NEW YORK (AP) — Shares of Supervalu jumped 32 percent on Monday after an analyst upgraded the stock due to the possibility that the grocery store chain might be bought out.
THE SPARK: JPMorgan analyst Carla Casella on Monday upgraded Supervalu to "Neutral" from "Underweight," due to news reports the company could be sold. He estimated a likelihood of a deal was about 50 percent.
THE BIG PICTURE: Supervalu and other grocers have struggled due to tough competition and stricter consumer shopping habits since the recession. The Minneapolis company has replaced its CEO, closed stores and suspended its dividend but so far has not managed to turn around results.
On Thursday the company reported a second quarter loss and said it is reviewing strategic decisions and in active discussions with several parties over a possible deal to sell itself.
On Monday, Supervalu spokesman Michael Siemienas said its review of strategic alternatives is "proceeding."
"The company has received a number of indications of interest and is in active dialogue with several parties," he said via e-mail. "There can be no assurance that this process will result in any transaction or any change in the company's overall structure or its business model."

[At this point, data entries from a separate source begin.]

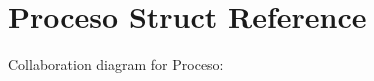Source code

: \hypertarget{structProceso}{}\section{Proceso Struct Reference}
\label{structProceso}


Collaboration diagram for Proceso\+:
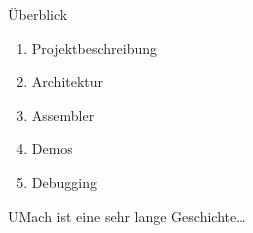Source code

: 
\begin{frame}{Überblick}
 \begin{enumerate}
  \item Projektbeschreibung
  \item Architektur
  \item Assembler
  \item Demos
  \item Debugging
 \end{enumerate}
 
 UMach ist eine sehr lange Geschichte\ldots
\end{frame}

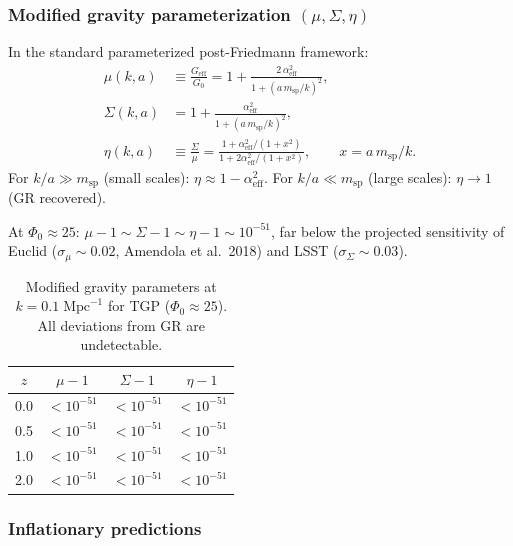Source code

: \subsubsection{Modified gravity parameterization $(\mu, \Sigma, \eta)$}%
\label{sssec:mu-sigma-eta}

In the standard parameterized post-Friedmann framework:
\begin{align}
  \mu(k,a) &\equiv \frac{G_{\mathrm{eff}}}{G_0}
  = 1 + \frac{2\,\alpha_{\mathrm{eff}}^2}
        {1 + (a\,m_{\mathrm{sp}}/k)^2},
  \label{eq:mu-lss} \\[4pt]
  \Sigma(k,a) &= 1 + \frac{\alpha_{\mathrm{eff}}^2}
        {1 + (a\,m_{\mathrm{sp}}/k)^2},
  \label{eq:sigma-lss} \\[4pt]
  \eta(k,a) &\equiv \frac{\Sigma}{\mu}
  = \frac{1 + \alpha_{\mathrm{eff}}^2/(1+x^2)}
         {1 + 2\alpha_{\mathrm{eff}}^2/(1+x^2)},
  \qquad x = a\,m_{\mathrm{sp}}/k.
  \label{eq:eta-lss}
\end{align}
For $k/a \gg m_{\mathrm{sp}}$ (small scales):
$\eta \approx 1 - \alpha_{\mathrm{eff}}^2$.
For $k/a \ll m_{\mathrm{sp}}$ (large scales):
$\eta \to 1$ (GR recovered).

At $\Phi_0 \approx 25$:
$\mu - 1 \sim \Sigma - 1 \sim \eta - 1 \sim 10^{-51}$,
far below the projected sensitivity of
Euclid ($\sigma_\mu \sim 0.02$, Amendola et al.\ 2018)
and LSST ($\sigma_\Sigma \sim 0.03$).

\begin{table}[h]
\centering\small
\caption{Modified gravity parameters at
$k = 0.1\;\mathrm{Mpc}^{-1}$ for TGP ($\Phi_0 \approx 25$).
All deviations from GR are undetectable.}
\label{tab:mu-sigma-eta}
\begin{tabular}{@{}cccc@{}}
\toprule
$z$ & $\mu - 1$ & $\Sigma - 1$ & $\eta - 1$ \\
\midrule
0.0 & $< 10^{-51}$ & $< 10^{-51}$ & $< 10^{-51}$ \\
0.5 & $< 10^{-51}$ & $< 10^{-51}$ & $< 10^{-51}$ \\
1.0 & $< 10^{-51}$ & $< 10^{-51}$ & $< 10^{-51}$ \\
2.0 & $< 10^{-51}$ & $< 10^{-51}$ & $< 10^{-51}$ \\
\bottomrule
\end{tabular}
\end{table}

\subsubsection{Inflationary predictions}%
\label{sssec:inflation-lss}

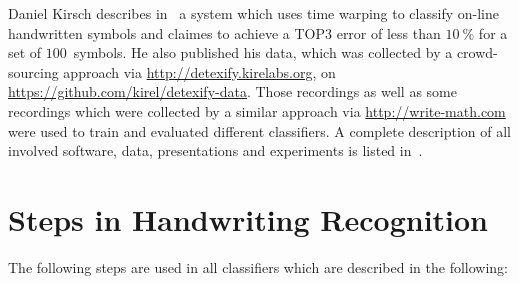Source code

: \documentclass[9pt,technote]{IEEEtran}
\begin{document}
Daniel Kirsch describes in~\cite{Kirsch} a system which uses time warping to
classify on-line handwritten symbols and claimes to achieve a TOP3 error of
less than $\SI{10}{\percent}$ for a set of $\num{100}$~symbols. He also
published his data, which was collected by a crowd-sourcing approach via
\url{http://detexify.kirelabs.org}, on
\url{https://github.com/kirel/detexify-data}. Those recordings as well as
some recordings which were collected by a similar approach via
\url{http://write-math.com} were used to train and evaluated different
classifiers. A complete description of all involved software, data,
presentations and experiments is listed in~\cite{Thoma:2014}.

\section{Steps in Handwriting Recognition}
The following steps are used in all classifiers which are described in the
following:
\end{document}
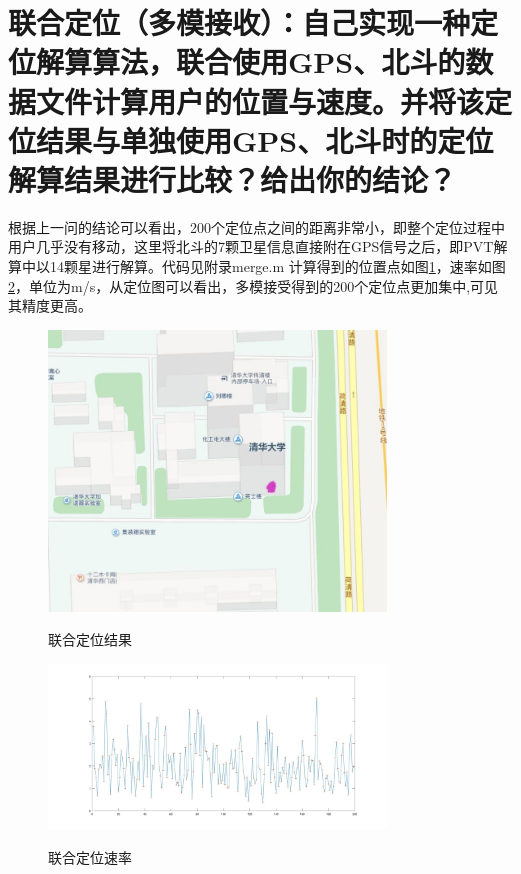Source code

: \section{	联合定位（多模接收）：自己实现一种定位解算算法，联合使用GPS、北斗的数据文件计算用户的位置与速度。并将该定位结果与单独使用GPS、北斗时的定位解算结果进行比较？给出你的结论？}
根据上一问的结论可以看出，200个定位点之间的距离非常小，即整个定位过程中用户几乎没有移动，这里将北斗的7颗卫星信息直接附在GPS信号之后，即PVT解算中以14颗星进行解算。代码见附录merge.m
    计算得到的位置点如图\ref{merge}，速率如图\ref{v_merge}，单位为m/s，从定位图可以看出，多模接受得到的200个定位点更加集中,可见其精度更高。
\begin{figure}
    \centering
    \includegraphics[width=0.8\textwidth]{pic/merge.jpg}\\
    \caption{联合定位结果}
    \label{merge}
\end{figure}
\begin{figure}
    \centering
    \includegraphics[width=0.8\textwidth]{pic/v_merge.jpg}\\
    \caption{联合定位速率}
    \label{v_merge}
\end{figure}

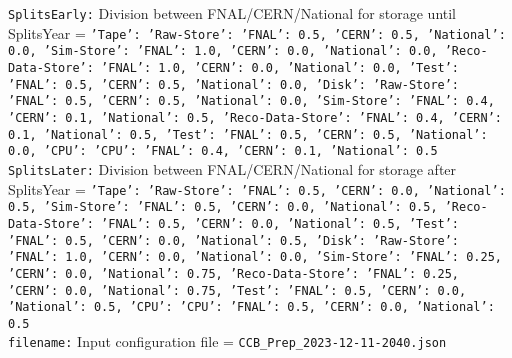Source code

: {\tt SplitsEarly:} Division between FNAL/CERN/National for storage until SplitsYear = {\tt {'Tape': {'Raw-Store': {'FNAL': 0.5, 'CERN': 0.5, 'National': 0.0}, 'Sim-Store': {'FNAL': 1.0, 'CERN': 0.0, 'National': 0.0}, 'Reco-Data-Store': {'FNAL': 1.0, 'CERN': 0.0, 'National': 0.0}, 'Test': {'FNAL': 0.5, 'CERN': 0.5, 'National': 0.0}}, 'Disk': {'Raw-Store': {'FNAL': 0.5, 'CERN': 0.5, 'National': 0.0}, 'Sim-Store': {'FNAL': 0.4, 'CERN': 0.1, 'National': 0.5}, 'Reco-Data-Store': {'FNAL': 0.4, 'CERN': 0.1, 'National': 0.5}, 'Test': {'FNAL': 0.5, 'CERN': 0.5, 'National': 0.0}}, 'CPU': {'CPU': {'FNAL': 0.4, 'CERN': 0.1, 'National': 0.5}}}} \\
{\tt SplitsLater:} Division between FNAL/CERN/National for storage after SplitsYear = {\tt {'Tape': {'Raw-Store': {'FNAL': 0.5, 'CERN': 0.0, 'National': 0.5}, 'Sim-Store': {'FNAL': 0.5, 'CERN': 0.0, 'National': 0.5}, 'Reco-Data-Store': {'FNAL': 0.5, 'CERN': 0.0, 'National': 0.5}, 'Test': {'FNAL': 0.5, 'CERN': 0.0, 'National': 0.5}}, 'Disk': {'Raw-Store': {'FNAL': 1.0, 'CERN': 0.0, 'National': 0.0}, 'Sim-Store': {'FNAL': 0.25, 'CERN': 0.0, 'National': 0.75}, 'Reco-Data-Store': {'FNAL': 0.25, 'CERN': 0.0, 'National': 0.75}, 'Test': {'FNAL': 0.5, 'CERN': 0.0, 'National': 0.5}}, 'CPU': {'CPU': {'FNAL': 0.5, 'CERN': 0.0, 'National': 0.5}}}} \\
{\tt filename:} Input configuration file = {\tt CCB_Prep_2023-12-11-2040.json} \\
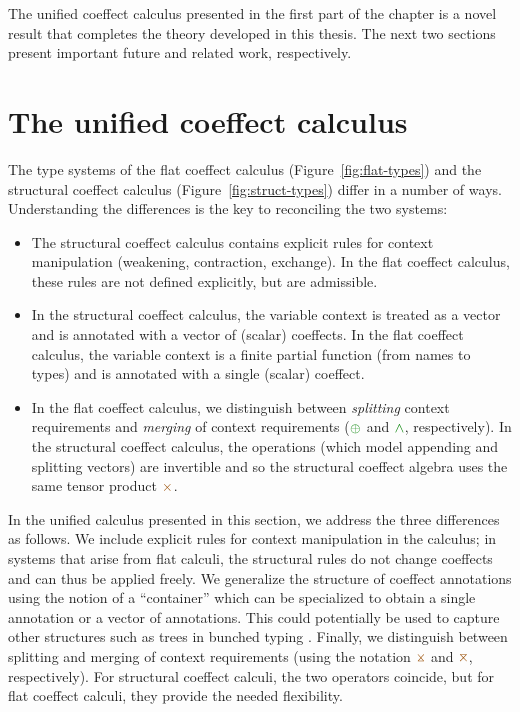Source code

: \noindent
The unified coeffect calculus presented in the first part of the chapter is a novel result that
completes the theory developed in this thesis. The next two sections present important future and
related work, respectively.


\section{The unified coeffect calculus}
\label{sec:unified-unified}

The type systems of the flat coeffect calculus (Figure~\ref{fig:flat-types}) and the structural 
coeffect calculus (Figure~\ref{fig:struct-types}) differ in a number of ways. Understanding the 
differences is the key to reconciling the two systems:

\begin{itemize}
\item The structural coeffect calculus contains explicit rules for context manipulation
  (weakening, contraction, exchange). In the flat coeffect calculus, these rules are not defined
  explicitly, but are admissible.

\item In the structural coeffect calculus, the variable context is treated as a vector
  and is annotated with a vector of (scalar) coeffects. In the flat coeffect calculus,
  the variable context is a finite partial function (from names to types) and is annotated with 
  a single (scalar) coeffect.

\item In the flat coeffect calculus, we distinguish between \emph{splitting} context requirements
  and \emph{merging} of context requirements ($\cpar$ and $\czip$, respectively). In the structural
  coeffect calculus, the operations (which model appending and splitting vectors) are invertible 
  and so the structural coeffect algebra uses the same tensor product $\atimes$.
\end{itemize}

\noindent
In the unified calculus presented in this section, we address the three differences as follows.
We include explicit rules for context manipulation in the calculus; in systems that arise from flat
calculi, the structural rules do not change coeffects and can thus be applied freely. We generalize 
the structure of coeffect annotations using the notion of a ``container'' which can be specialized 
to obtain a single annotation or a vector of annotations. This could potentially be used to capture
other structures such as trees in bunched typing \cite{substruct-bunched}. Finally, we distinguish 
between splitting and merging of context requirements (using the notation $\apar$ and $\azip$, 
respectively). For structural coeffect calculi, the two operators coincide, but for flat
coeffect calculi, they provide the needed flexibility.

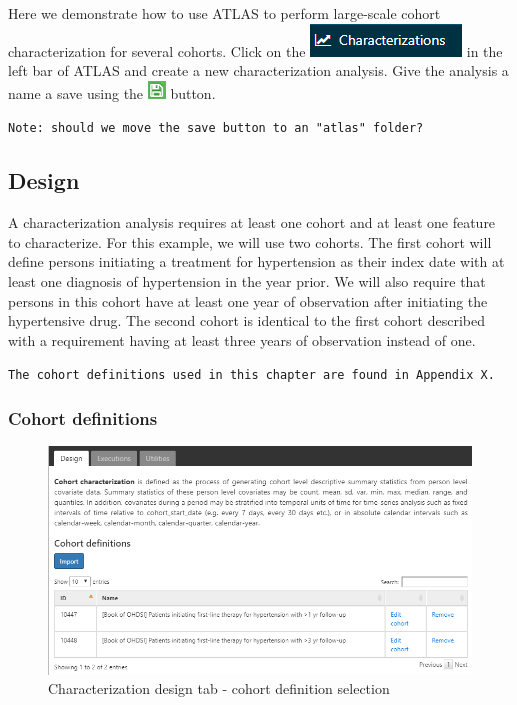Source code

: \documentclass[11pt]{book}
\theoremstyle{definition}
\theoremstyle{definition}
\theoremstyle{definition}
\theoremstyle{remark}
\begin{document}
Here we demonstrate how to use ATLAS to perform large-scale cohort characterization for several cohorts. Click on the \includegraphics{images/Characterization/atlasCharacterizationMenuItem.png} in the left bar of ATLAS and create a new characterization analysis. Give the analysis a name a save using the \includegraphics{images/PopulationLevelEstimation/save.png} button.

\texttt{Note:\ should\ we\ move\ the\ save\ button\ to\ an\ "atlas"\ folder?}

\hypertarget{design}{%
\subsection{Design}\label{design}}

A characterization analysis requires at least one cohort and at least one feature to characterize. For this example, we will use two cohorts. The first cohort will define persons initiating a treatment for hypertension as their index date with at least one diagnosis of hypertension in the year prior. We will also require that persons in this cohort have at least one year of observation after initiating the hypertensive drug. The second cohort is identical to the first cohort described with a requirement having at least three years of observation instead of one.

\texttt{The\ cohort\ definitions\ used\ in\ this\ chapter\ are\ found\ in\ Appendix\ X.}

\hypertarget{cohort-definitions}{%
\subsubsection{Cohort definitions}\label{cohort-definitions}}

\begin{figure}

{\centering \includegraphics[width=1\linewidth]{images/Characterization/atlasCharacterizationCohortSelection} 

}

\caption{Characterization design tab - cohort definition selection}\label{fig:atlasCharacterizationCohortSelection}
\end{figure}
\end{document}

THE ANALYSIS: "We believe the solid liquidity and now potential interest in the business will support the bonds," Casella wrote in a note. "The downside risk is that the company comes out in the next week or so and announces it is not selling itself or any of its businesses."
SHARE ACTION: Shares rose 71 cents, or 32 percent, to $2.90 in midday trading, its highest level since July. Prior to Monday the stock had been down about 73 percent since the beginning of the year.